**TASK REQUIREMENTS:** Without any pictures, print the lines below from the one that has "4. results/expXXX に expXXX.ipynbでの実験結果を保存する" through the one that has "- 🎯 **右下角图标**: 在网页右下角显示网站LOGO图标", exactly and nothing else.

[Recorded data]
***
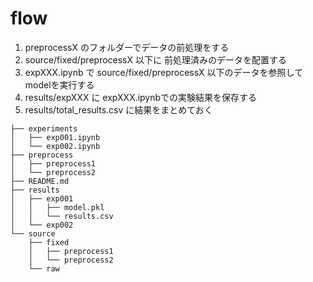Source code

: # flow

1. preprocessX のフォルダーでデータの前処理をする
2. source/fixed/preprocessX 以下に 前処理済みのデータを配置する
3. expXXX.ipynb で source/fixed/preprocessX 以下のデータを参照してmodelを実行する
4. results/expXXX に expXXX.ipynbでの実験結果を保存する
5. results/total_results.csv に結果をまとめておく


```
├── experiments
│   ├── exp001.ipynb
│   └── exp002.ipynb
├── preprocess
│   ├── preprocess1
│   └── preprocess2
├── README.md
├── results
│   ├── exp001
│   │   ├── model.pkl
│   │   └── results.csv
│   └── exp002
└── source
    ├── fixed
    │   ├── preprocess1
    │   └── preprocess2
    └── raw
```
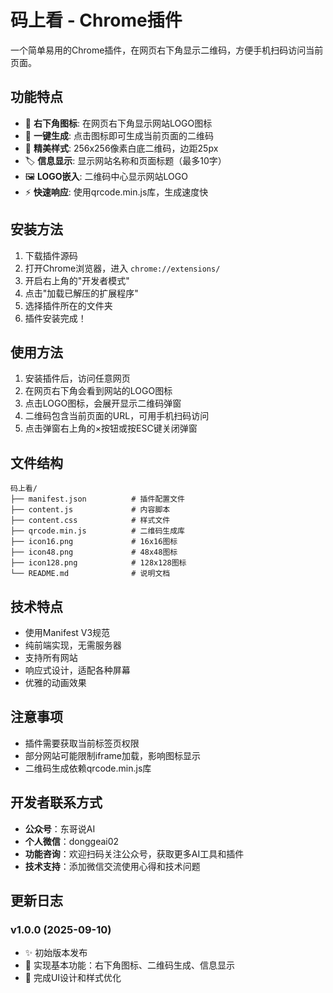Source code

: # 码上看 - Chrome插件

一个简单易用的Chrome插件，在网页右下角显示二维码，方便手机扫码访问当前页面。

## 功能特点

- 🎯 **右下角图标**: 在网页右下角显示网站LOGO图标
- 📱 **一键生成**: 点击图标即可生成当前页面的二维码
- 🎨 **精美样式**: 256x256像素白底二维码，边距25px
- 🏷️ **信息显示**: 显示网站名称和页面标题（最多10字）
- 🖼️ **LOGO嵌入**: 二维码中心显示网站LOGO
- ⚡ **快速响应**: 使用qrcode.min.js库，生成速度快

## 安装方法

1. 下载插件源码
2. 打开Chrome浏览器，进入 `chrome://extensions/`
3. 开启右上角的"开发者模式"
4. 点击"加载已解压的扩展程序"
5. 选择插件所在的文件夹
6. 插件安装完成！

## 使用方法

1. 安装插件后，访问任意网页
2. 在网页右下角会看到网站的LOGO图标
3. 点击LOGO图标，会展开显示二维码弹窗
4. 二维码包含当前页面的URL，可用手机扫码访问
5. 点击弹窗右上角的×按钮或按ESC键关闭弹窗

## 文件结构

```
码上看/
├── manifest.json          # 插件配置文件
├── content.js             # 内容脚本
├── content.css            # 样式文件
├── qrcode.min.js          # 二维码生成库
├── icon16.png             # 16x16图标
├── icon48.png             # 48x48图标
├── icon128.png            # 128x128图标
└── README.md              # 说明文档
```

## 技术特点

- 使用Manifest V3规范
- 纯前端实现，无需服务器
- 支持所有网站
- 响应式设计，适配各种屏幕
- 优雅的动画效果

## 注意事项

- 插件需要获取当前标签页权限
- 部分网站可能限制iframe加载，影响图标显示
- 二维码生成依赖qrcode.min.js库

## 开发者联系方式

- **公众号**：东哥说AI
- **个人微信**：donggeai02
- **功能咨询**：欢迎扫码关注公众号，获取更多AI工具和插件
- **技术支持**：添加微信交流使用心得和技术问题

## 更新日志

### v1.0.0 (2025-09-10)
- ✨ 初始版本发布
- 🎯 实现基本功能：右下角图标、二维码生成、信息显示
- 🎨 完成UI设计和样式优化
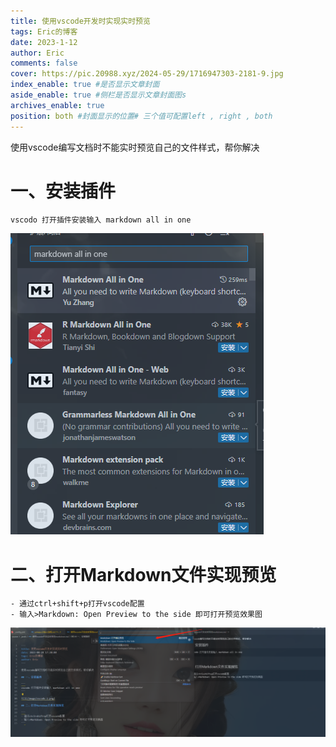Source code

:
 ```yaml
---
title: 使用vscode开发时实现实时预览
tags: Eric的博客
date: 2023-1-12
author: Eric
comments: false
cover: https://pic.20988.xyz/2024-05-29/1716947303-2181-9.jpg 
index_enable: true #是否显示文章封面
aside_enable: true #侧栏是否显示文章封面图s
archives_enable: true 
position: both #封面显示的位置# 三个值可配置left , right , both 
---
```


使用vscode编写文档时不能实时预览自己的文件样式，帮你解决

# 一、安装插件

```
vscodo 打开插件安装输入 markdown all in one
```

![](/images/vscode-1.png)

# 二、打开Markdown文件实现预览

```
- 通过ctrl+shift+p打开vscode配置
- 输入>Markdown: Open Preview to the side 即可打开预览效果图
```

![](/images/vscode-2.png)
***
**REPLY TO THE EXERCISE:**
4. results/expXXX に expXXX.ipynbでの実験結果を保存する
5. results/total_results.csv に結果をまとめておく


```
├── experiments
│   ├── exp001.ipynb
│   └── exp002.ipynb
├── preprocess
│   ├── preprocess1
│   └── preprocess2
├── README.md
├── results
│   ├── exp001
│   │   ├── model.pkl
│   │   └── results.csv
│   └── exp002
└── source
    ├── fixed
    │   ├── preprocess1
    │   └── preprocess2
    └── raw
```
Source code

: # 码上看 - Chrome插件

一个简单易用的Chrome插件，在网页右下角显示二维码，方便手机扫码访问当前页面。

## 功能特点

- 🎯 **右下角图标**: 在网页右下角显示网站LOGO图标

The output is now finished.